*** Opening Data extracts ***

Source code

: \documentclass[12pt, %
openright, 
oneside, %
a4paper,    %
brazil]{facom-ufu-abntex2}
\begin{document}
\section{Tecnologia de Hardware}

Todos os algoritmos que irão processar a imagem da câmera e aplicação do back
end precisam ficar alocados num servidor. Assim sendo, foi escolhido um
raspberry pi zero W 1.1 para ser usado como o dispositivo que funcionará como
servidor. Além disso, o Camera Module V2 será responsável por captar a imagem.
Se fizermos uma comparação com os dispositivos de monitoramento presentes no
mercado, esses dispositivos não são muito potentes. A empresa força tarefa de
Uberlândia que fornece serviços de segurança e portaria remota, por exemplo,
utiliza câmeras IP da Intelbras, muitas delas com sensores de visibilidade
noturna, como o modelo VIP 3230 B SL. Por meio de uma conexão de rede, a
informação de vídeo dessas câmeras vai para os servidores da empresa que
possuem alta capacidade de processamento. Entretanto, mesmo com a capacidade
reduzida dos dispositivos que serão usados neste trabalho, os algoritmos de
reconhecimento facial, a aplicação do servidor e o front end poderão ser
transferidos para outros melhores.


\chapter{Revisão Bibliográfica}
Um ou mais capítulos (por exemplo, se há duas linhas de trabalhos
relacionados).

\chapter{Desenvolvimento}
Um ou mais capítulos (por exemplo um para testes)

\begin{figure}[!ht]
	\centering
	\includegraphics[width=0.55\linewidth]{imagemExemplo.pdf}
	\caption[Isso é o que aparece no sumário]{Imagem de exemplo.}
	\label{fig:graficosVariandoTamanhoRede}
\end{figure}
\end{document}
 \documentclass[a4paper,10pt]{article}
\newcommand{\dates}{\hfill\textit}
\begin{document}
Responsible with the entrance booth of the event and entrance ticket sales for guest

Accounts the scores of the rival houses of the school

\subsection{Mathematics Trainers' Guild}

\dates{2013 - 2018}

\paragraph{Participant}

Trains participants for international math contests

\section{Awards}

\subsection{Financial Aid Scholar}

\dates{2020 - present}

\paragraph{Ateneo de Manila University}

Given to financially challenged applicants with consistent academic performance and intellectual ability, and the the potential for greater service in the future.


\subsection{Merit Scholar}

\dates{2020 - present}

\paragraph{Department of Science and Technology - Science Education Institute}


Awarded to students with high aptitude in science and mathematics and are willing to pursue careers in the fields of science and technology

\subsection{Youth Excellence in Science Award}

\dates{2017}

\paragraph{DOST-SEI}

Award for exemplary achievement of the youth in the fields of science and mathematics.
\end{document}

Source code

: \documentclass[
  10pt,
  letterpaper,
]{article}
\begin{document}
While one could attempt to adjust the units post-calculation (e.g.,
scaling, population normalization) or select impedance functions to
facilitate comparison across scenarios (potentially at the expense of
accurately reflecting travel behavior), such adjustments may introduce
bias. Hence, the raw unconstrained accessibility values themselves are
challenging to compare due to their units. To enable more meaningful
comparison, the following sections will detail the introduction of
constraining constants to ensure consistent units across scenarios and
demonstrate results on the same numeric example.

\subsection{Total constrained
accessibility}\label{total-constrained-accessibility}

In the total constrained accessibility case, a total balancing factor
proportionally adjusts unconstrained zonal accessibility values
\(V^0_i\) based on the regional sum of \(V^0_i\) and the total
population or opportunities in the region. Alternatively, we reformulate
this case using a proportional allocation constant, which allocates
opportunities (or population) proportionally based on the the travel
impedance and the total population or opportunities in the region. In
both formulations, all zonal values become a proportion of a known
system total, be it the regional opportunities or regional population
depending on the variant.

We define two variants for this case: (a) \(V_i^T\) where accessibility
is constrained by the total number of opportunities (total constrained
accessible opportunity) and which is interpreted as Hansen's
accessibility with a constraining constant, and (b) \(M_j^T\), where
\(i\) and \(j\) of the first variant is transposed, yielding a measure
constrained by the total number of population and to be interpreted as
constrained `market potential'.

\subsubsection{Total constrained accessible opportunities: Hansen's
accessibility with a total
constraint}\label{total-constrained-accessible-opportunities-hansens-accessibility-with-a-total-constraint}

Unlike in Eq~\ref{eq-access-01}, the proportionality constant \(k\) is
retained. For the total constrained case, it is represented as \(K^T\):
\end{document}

*** Closing Data extracts ***

Your task: Set down the whole listing again, exactly as it was given.

Solution:
Source code

: \documentclass[12pt, %
openright, 
oneside, %
a4paper,    %
brazil]{facom-ufu-abntex2}
\begin{document}
\section{Tecnologia de Hardware}

Todos os algoritmos que irão processar a imagem da câmera e aplicação do back
end precisam ficar alocados num servidor. Assim sendo, foi escolhido um
raspberry pi zero W 1.1 para ser usado como o dispositivo que funcionará como
servidor. Além disso, o Camera Module V2 será responsável por captar a imagem.
Se fizermos uma comparação com os dispositivos de monitoramento presentes no
mercado, esses dispositivos não são muito potentes. A empresa força tarefa de
Uberlândia que fornece serviços de segurança e portaria remota, por exemplo,
utiliza câmeras IP da Intelbras, muitas delas com sensores de visibilidade
noturna, como o modelo VIP 3230 B SL. Por meio de uma conexão de rede, a
informação de vídeo dessas câmeras vai para os servidores da empresa que
possuem alta capacidade de processamento. Entretanto, mesmo com a capacidade
reduzida dos dispositivos que serão usados neste trabalho, os algoritmos de
reconhecimento facial, a aplicação do servidor e o front end poderão ser
transferidos para outros melhores.


\chapter{Revisão Bibliográfica}
Um ou mais capítulos (por exemplo, se há duas linhas de trabalhos
relacionados).

\chapter{Desenvolvimento}
Um ou mais capítulos (por exemplo um para testes)

\begin{figure}[!ht]
	\centering
	\includegraphics[width=0.55\linewidth]{imagemExemplo.pdf}
	\caption[Isso é o que aparece no sumário]{Imagem de exemplo.}
	\label{fig:graficosVariandoTamanhoRede}
\end{figure}
\end{document}
 \documentclass[a4paper,10pt]{article}
\newcommand{\dates}{\hfill\textit}
\begin{document}
Responsible with the entrance booth of the event and entrance ticket sales for guest

Accounts the scores of the rival houses of the school

\subsection{Mathematics Trainers' Guild}

\dates{2013 - 2018}

\paragraph{Participant}

Trains participants for international math contests

\section{Awards}

\subsection{Financial Aid Scholar}

\dates{2020 - present}

\paragraph{Ateneo de Manila University}

Given to financially challenged applicants with consistent academic performance and intellectual ability, and the the potential for greater service in the future.


\subsection{Merit Scholar}

\dates{2020 - present}

\paragraph{Department of Science and Technology - Science Education Institute}


Awarded to students with high aptitude in science and mathematics and are willing to pursue careers in the fields of science and technology

\subsection{Youth Excellence in Science Award}

\dates{2017}

\paragraph{DOST-SEI}

Award for exemplary achievement of the youth in the fields of science and mathematics.
\end{document}

Source code

: \documentclass[
  10pt,
  letterpaper,
]{article}
\begin{document}
While one could attempt to adjust the units post-calculation (e.g.,
scaling, population normalization) or select impedance functions to
facilitate comparison across scenarios (potentially at the expense of
accurately reflecting travel behavior), such adjustments may introduce
bias. Hence, the raw unconstrained accessibility values themselves are
challenging to compare due to their units. To enable more meaningful
comparison, the following sections will detail the introduction of
constraining constants to ensure consistent units across scenarios and
demonstrate results on the same numeric example.

\subsection{Total constrained
accessibility}\label{total-constrained-accessibility}

In the total constrained accessibility case, a total balancing factor
proportionally adjusts unconstrained zonal accessibility values
\(V^0_i\) based on the regional sum of \(V^0_i\) and the total
population or opportunities in the region. Alternatively, we reformulate
this case using a proportional allocation constant, which allocates
opportunities (or population) proportionally based on the the travel
impedance and the total population or opportunities in the region. In
both formulations, all zonal values become a proportion of a known
system total, be it the regional opportunities or regional population
depending on the variant.

We define two variants for this case: (a) \(V_i^T\) where accessibility
is constrained by the total number of opportunities (total constrained
accessible opportunity) and which is interpreted as Hansen's
accessibility with a constraining constant, and (b) \(M_j^T\), where
\(i\) and \(j\) of the first variant is transposed, yielding a measure
constrained by the total number of population and to be interpreted as
constrained `market potential'.

\subsubsection{Total constrained accessible opportunities: Hansen's
accessibility with a total
constraint}\label{total-constrained-accessible-opportunities-hansens-accessibility-with-a-total-constraint}

Unlike in Eq~\ref{eq-access-01}, the proportionality constant \(k\) is
retained. For the total constrained case, it is represented as \(K^T\):
\end{document}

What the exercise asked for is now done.